▶ What is being asked: Omit the pictures found among the records and print everything else exactly as it stands.

++++ Listed entries ++++

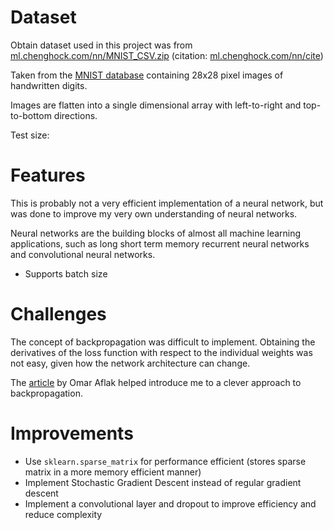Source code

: # Dataset
Obtain dataset used in this project was from [ml.chenghock.com/nn/MNIST_CSV.zip](https://ml.chenghock.com/nn/MNIST_CSV.zip) (citation: [ml.chenghock.com/nn/cite](https://ml.chenghock.com/nn/cite))

Taken from the [MNIST database](https://en.wikipedia.org/wiki/MNIST_database) containing 28x28 pixel images of handwritten digits.

Images are flatten into a single dimensional array with left-to-right and top-to-bottom directions.

Test size: 

# Features
This is probably not a very efficient implementation of a neural network, but was done to improve my very own understanding of neural networks.

Neural networks are the building blocks of almost all machine learning applications, such as long short term memory recurrent neural networks and convolutional neural networks.

- Supports batch size

# Challenges
The concept of backpropagation was difficult to implement. Obtaining the derivatives of the loss function with respect to the individual weights was not easy, given how the network architecture can change.

The [article](https://towardsdatascience.com/math-neural-network-from-scratch-in-python-d6da9f29ce65#6aba) by Omar Aflak helped introduce me to a clever approach to backpropagation.

# Improvements
- Use `sklearn.sparse_matrix` for performance efficient (stores sparse matrix in a more memory efficient manner)
- Implement Stochastic Gradient Descent instead of regular gradient descent
- Implement a convolutional layer and dropout to improve efficiency and reduce complexity
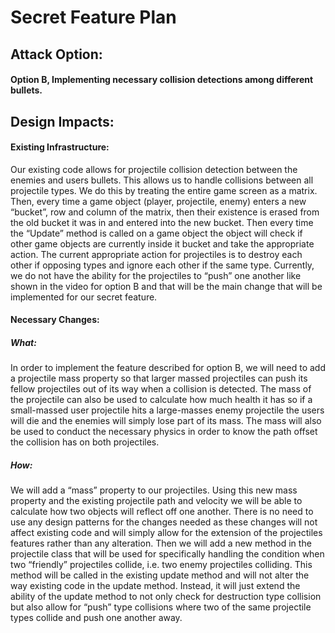 # Secret Feature Plan
## Attack Option: 
#### Option B, Implementing necessary collision detections among different bullets.
## Design Impacts:
#### Existing Infrastructure: 
Our existing code allows for projectile collision detection between the enemies and users bullets. This allows us to handle collisions between all projectile types. We do this by treating the entire game screen as a matrix. Then, every time a game object (player, projectile, enemy) enters a new “bucket”, row and column of the matrix, then their existence is erased from the old bucket it was in and entered into the new bucket. Then every time the “Update” method is called on a game object the object will check if other game objects are currently inside it bucket and take the appropriate action. The current appropriate action for projectiles is to destroy each other if opposing types and ignore each other if the same type. Currently, we do not have the ability for the projectiles to “push” one another like shown in the video for option B and that will be the main change that will be implemented for our secret feature.
#### Necessary Changes: 
##### What: 
In order to implement the feature described for option B, we will need to add a projectile mass property so that larger massed projectiles can push its fellow projectiles out of its way when a collision is detected. The mass of the projectile can also be used to calculate how much health it has so if a small-massed user projectile hits a large-masses enemy projectile the users will die and the enemies will simply lose part of its mass. The mass will also be used to conduct the necessary physics in order to know the path offset the collision has on both projectiles.
##### How:
We will add a “mass” property to our projectiles. Using this new mass property and the existing projectile path and velocity we will be able to calculate how two objects will reflect off one another. There is no need to use any design patterns for the changes needed as these changes will not affect existing code and will simply allow for the extension of the projectiles features rather than any alteration. Then we will add a new method in the projectile class that will be used for specifically handling the condition when two “friendly” projectiles collide, i.e. two enemy projectiles colliding. This method will be called in the existing update method and will not alter the way existing code in the update method. Instead, it will just extend the ability of the update method to not only check for destruction type collision but also allow for “push” type collisions where two of the same projectile types collide and push one another away.


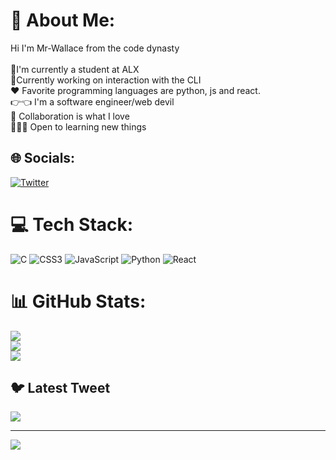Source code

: # 💫 About Me:
Hi I'm Mr-Wallace from the code dynasty<br><br>📌I'm currently a student at ALX<br>💪Currently working on interaction with the CLI<br>❤ Favorite programming languages are python, js and react.<br>👉👈 I'm a software engineer/web devil<br>🥂 Collaboration is what I love<br>🙇🏽‍♂ Open to learning new things


## 🌐 Socials:
[![Twitter](https://img.shields.io/badge/Twitter-%231DA1F2.svg?logo=Twitter&logoColor=white)](https://twitter.com/prinzwallace) 

# 💻 Tech Stack:
![C](https://img.shields.io/badge/c-%2300599C.svg?style=for-the-badge&logo=c&logoColor=white) ![CSS3](https://img.shields.io/badge/css3-%231572B6.svg?style=for-the-badge&logo=css3&logoColor=white) ![JavaScript](https://img.shields.io/badge/javascript-%23323330.svg?style=for-the-badge&logo=javascript&logoColor=%23F7DF1E) ![Python](https://img.shields.io/badge/python-3670A0?style=for-the-badge&logo=python&logoColor=ffdd54) ![React](https://img.shields.io/badge/react-%2320232a.svg?style=for-the-badge&logo=react&logoColor=%2361DAFB)
# 📊 GitHub Stats:
![](https://github-readme-stats.vercel.app/api?username=Mr-Wallace&theme=omni&hide_border=true&include_all_commits=false&count_private=false)<br/>
![](https://github-readme-streak-stats.herokuapp.com/?user=Mr-Wallace&theme=omni&hide_border=true)<br/>
![](https://github-readme-stats.vercel.app/api/top-langs/?username=Mr-Wallace&theme=omni&hide_border=true&include_all_commits=false&count_private=false&layout=compact)

## 🐦 Latest Tweet
[![](https://gtce.itsvg.in/api?username=prinzwallace)](https://github.com/VishwaGauravIn/github-twitter-card-embed)

---
[![](https://visitcount.itsvg.in/api?id=Mr-Wallace&icon=0&color=6)](https://visitcount.itsvg.in)

<!-- Proudly created with GPRM ( https://gprm.itsvg.in ) -->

++++

▶ Task solution:
Source code

: # Dataset
Obtain dataset used in this project was from [ml.chenghock.com/nn/MNIST_CSV.zip](https://ml.chenghock.com/nn/MNIST_CSV.zip) (citation: [ml.chenghock.com/nn/cite](https://ml.chenghock.com/nn/cite))

Taken from the [MNIST database](https://en.wikipedia.org/wiki/MNIST_database) containing 28x28 pixel images of handwritten digits.

Images are flatten into a single dimensional array with left-to-right and top-to-bottom directions.

Test size: 

# Features
This is probably not a very efficient implementation of a neural network, but was done to improve my very own understanding of neural networks.

Neural networks are the building blocks of almost all machine learning applications, such as long short term memory recurrent neural networks and convolutional neural networks.

- Supports batch size

# Challenges
The concept of backpropagation was difficult to implement. Obtaining the derivatives of the loss function with respect to the individual weights was not easy, given how the network architecture can change.

The [article](https://towardsdatascience.com/math-neural-network-from-scratch-in-python-d6da9f29ce65#6aba) by Omar Aflak helped introduce me to a clever approach to backpropagation.

# Improvements
- Use `sklearn.sparse_matrix` for performance efficient (stores sparse matrix in a more memory efficient manner)
- Implement Stochastic Gradient Descent instead of regular gradient descent
- Implement a convolutional layer and dropout to improve efficiency and reduce complexity
 # Secret Feature Plan
## Attack Option: 
#### Option B, Implementing necessary collision detections among different bullets.
## Design Impacts:
#### Existing Infrastructure: 
Our existing code allows for projectile collision detection between the enemies and users bullets. This allows us to handle collisions between all projectile types. We do this by treating the entire game screen as a matrix. Then, every time a game object (player, projectile, enemy) enters a new “bucket”, row and column of the matrix, then their existence is erased from the old bucket it was in and entered into the new bucket. Then every time the “Update” method is called on a game object the object will check if other game objects are currently inside it bucket and take the appropriate action. The current appropriate action for projectiles is to destroy each other if opposing types and ignore each other if the same type. Currently, we do not have the ability for the projectiles to “push” one another like shown in the video for option B and that will be the main change that will be implemented for our secret feature.
#### Necessary Changes: 
##### What: 
In order to implement the feature described for option B, we will need to add a projectile mass property so that larger massed projectiles can push its fellow projectiles out of its way when a collision is detected. The mass of the projectile can also be used to calculate how much health it has so if a small-massed user projectile hits a large-masses enemy projectile the users will die and the enemies will simply lose part of its mass. The mass will also be used to conduct the necessary physics in order to know the path offset the collision has on both projectiles.
##### How:
We will add a “mass” property to our projectiles. Using this new mass property and the existing projectile path and velocity we will be able to calculate how two objects will reflect off one another. There is no need to use any design patterns for the changes needed as these changes will not affect existing code and will simply allow for the extension of the projectiles features rather than any alteration. Then we will add a new method in the projectile class that will be used for specifically handling the condition when two “friendly” projectiles collide, i.e. two enemy projectiles colliding. This method will be called in the existing update method and will not alter the way existing code in the update method. Instead, it will just extend the ability of the update method to not only check for destruction type collision but also allow for “push” type collisions where two of the same projectile types collide and push one another away.


Source code

: # 💫 About Me:
Hi I'm Mr-Wallace from the code dynasty<br><br>📌I'm currently a student at ALX<br>💪Currently working on interaction with the CLI<br>❤ Favorite programming languages are python, js and react.<br>👉👈 I'm a software engineer/web devil<br>🥂 Collaboration is what I love<br>🙇🏽‍♂ Open to learning new things


## 🌐 Socials:
[![Twitter](https://img.shields.io/badge/Twitter-%231DA1F2.svg?logo=Twitter&logoColor=white)](https://twitter.com/prinzwallace) 

# 💻 Tech Stack:
![C](https://img.shields.io/badge/c-%2300599C.svg?style=for-the-badge&logo=c&logoColor=white) ![CSS3](https://img.shields.io/badge/css3-%231572B6.svg?style=for-the-badge&logo=css3&logoColor=white) ![JavaScript](https://img.shields.io/badge/javascript-%23323330.svg?style=for-the-badge&logo=javascript&logoColor=%23F7DF1E) ![Python](https://img.shields.io/badge/python-3670A0?style=for-the-badge&logo=python&logoColor=ffdd54) ![React](https://img.shields.io/badge/react-%2320232a.svg?style=for-the-badge&logo=react&logoColor=%2361DAFB)
# 📊 GitHub Stats:
![](https://github-readme-stats.vercel.app/api?username=Mr-Wallace&theme=omni&hide_border=true&include_all_commits=false&count_private=false)<br/>
![](https://github-readme-streak-stats.herokuapp.com/?user=Mr-Wallace&theme=omni&hide_border=true)<br/>
![](https://github-readme-stats.vercel.app/api/top-langs/?username=Mr-Wallace&theme=omni&hide_border=true&include_all_commits=false&count_private=false&layout=compact)

## 🐦 Latest Tweet
[![](https://gtce.itsvg.in/api?username=prinzwallace)](https://github.com/VishwaGauravIn/github-twitter-card-embed)

---
[![](https://visitcount.itsvg.in/api?id=Mr-Wallace&icon=0&color=6)](https://visitcount.itsvg.in)

<!-- Proudly created with GPRM ( https://gprm.itsvg.in ) -->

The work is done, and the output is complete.